Counting html files with ruby and bash

At work, I had the task to count how many html files where located within a specific folder and its subfolders.

I did it first in Ruby, then in bash. I will show the source code and explain the solution afterwards.

First, the Ruby solution:

puts Dir.glob('**/*.html').count

I invoke the glob method of the Dir class and send it a glob pattern. This pattern refers to all html files within the current directory and within all sub directories. The method returns an array of all found files. This array has a count method which returns the number of entries. The number is printed to the console using the puts command. Read it like this: The program puts the number to the console.

You can invoke this directly from the command line using ruby -e as shown below:

ruby-e "puts Dir.glob('**/*.html').count"

Note, that you have to be careful how to use the or signs. For more information on the Dir class and its methods, please refer to the ruby api on the Dir class.

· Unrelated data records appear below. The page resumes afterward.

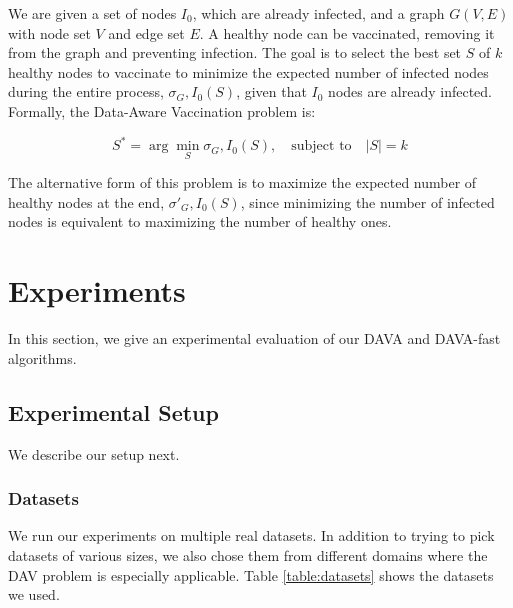 \documentclass{article}
\begin{document}
We are given a set of nodes $I_0$, which are already infected, and a graph $G(V, E)$ with node set $V$ and edge set $E$. A healthy node can be vaccinated, removing it from the graph and preventing infection. The goal is to select the best set $S$ of $k$ healthy nodes to vaccinate to minimize the expected number of infected nodes during the entire process, $\sigma_G,I_0(S)$, given that $I_0$ nodes are already infected. Formally, the Data-Aware Vaccination problem is:

\begin{equation}
S^* = \arg \min_{S} \sigma_G,I_0(S), \quad \text{subject to} \quad |S| = k
\end{equation}

The alternative form of this problem is to maximize the expected number of healthy nodes at the end, $\sigma'_G,I_0(S)$, since minimizing the number of infected nodes is equivalent to maximizing the number of healthy ones.

\section{Experiments}

In this section, we give an experimental evaluation of our DAVA and DAVA-fast algorithms.

\subsection{Experimental Setup}

We describe our setup next.

\subsubsection{Datasets}

We run our experiments on multiple real datasets. In addition to trying to pick datasets of various sizes, we also chose them from different domains where the DAV problem is especially applicable. Table \ref{table:datasets} shows the datasets we used.
\end{document}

In bash, the solution is as follows:

find -name "*.html" | wc -l

It consists of two parts: First, all files which ends with .html are found within the current directory and its subfolders using the find command. Each found file will be send to the STDOUT. Normally, this would print this to the console. However, using |  (the pipe character) we redirect the found files to the wc command which stands for word count. This command can count the characters, words or lines of a file/input. In our case, we want it to count the lines by passing it the -l flag. For more information on pipes on unix, read this.

Both solutions work! 🙂

Learning Ruby – for buildr

I decided to learn ruby for using buildr as my build system for the diploma thesis. So, I looked for a book your guide to learn it. And I found an excellent and funny one which represents the syntax, semantic and much more of ruby.

It can be downloaded here:

I now summarize the key features of ruby to be able to read and understand ruby as fast as possible:

  • name or name_asd or name1_a_1 is variable
  • Name is a constant (as its The Empire State Building)
  • $varname is a global variable (everybody behaves the same way if you give him a $)
  • @varname is an instance variable  (speak: attribute)
  • @@varname is a class variable (speak: attribute for all)
  • :name is a symbol
  • { print “test” } is a block as it is do print “test” end
  • { |x,y| x + y } where x,y is a block argument representing input parameters of the block
  • (1..5) or (‘a’ .. ‘z’) are ranges, like an accordeon (a third dot includes the last element, too)
  • [1, 2, 3] is an array
  • {‘xml’ => ‘eXtensible Markup Language’, ‘sql’ => ‘Structured Query Language’} is a dictionary
  • /regex/ contains a regular expression
  • nil represents emptyness
  • << is the concatenation operator, which is a method
  • puts print something on console
  • gets reads from user input
  • def is used to define methods
  • case is used with when to switch over the characteristics of a variable
  • initialize is the default constructor
  • < means inheritance or extends from the java perspektive
  • class classname creates a class and has to be ended using the keyword end
  • wrap code together using modules
  • attr_accessor :picks, :purchased is a shortcut for creating getter and setter for the variables picks and purchased
    attr_reader :picks, :purchased is used for creating only getters

I thinks, this should now suffice to work with buildr. I will update this while I dig through buildr to automate my transformation process.